• _TRY IT_
Would you filter the listing below so that only lines with the word "frame" remain?

□ □ □ □

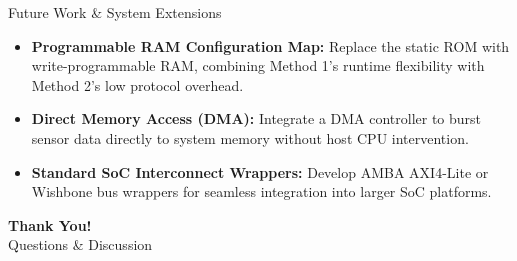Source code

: \documentclass{beamer}
\begin{document}
\begin{frame}{Future Work \& System Extensions}
  \begin{itemize}
    \item \textbf{Programmable RAM Configuration Map:} Replace the static ROM with write-programmable RAM, combining Method 1's runtime flexibility with Method 2's low protocol overhead.
    \item \textbf{Direct Memory Access (DMA):} Integrate a DMA controller to burst sensor data directly to system memory without host CPU intervention.
    \item \textbf{Standard SoC Interconnect Wrappers:} Develop AMBA AXI4-Lite or Wishbone bus wrappers for seamless integration into larger SoC platforms.
  \end{itemize}
\end{frame}

\begin{frame}
  \centering
  \Huge \textbf{Thank You!} \\
  \vspace{0.5cm}
  \Large Questions \& Discussion
\end{frame}
\end{document}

□ □ □ □

• _ANSWER SPACE_
\begin{frame}{Future Work \& System Extensions}
\end{frame}
\begin{frame}
\end{frame}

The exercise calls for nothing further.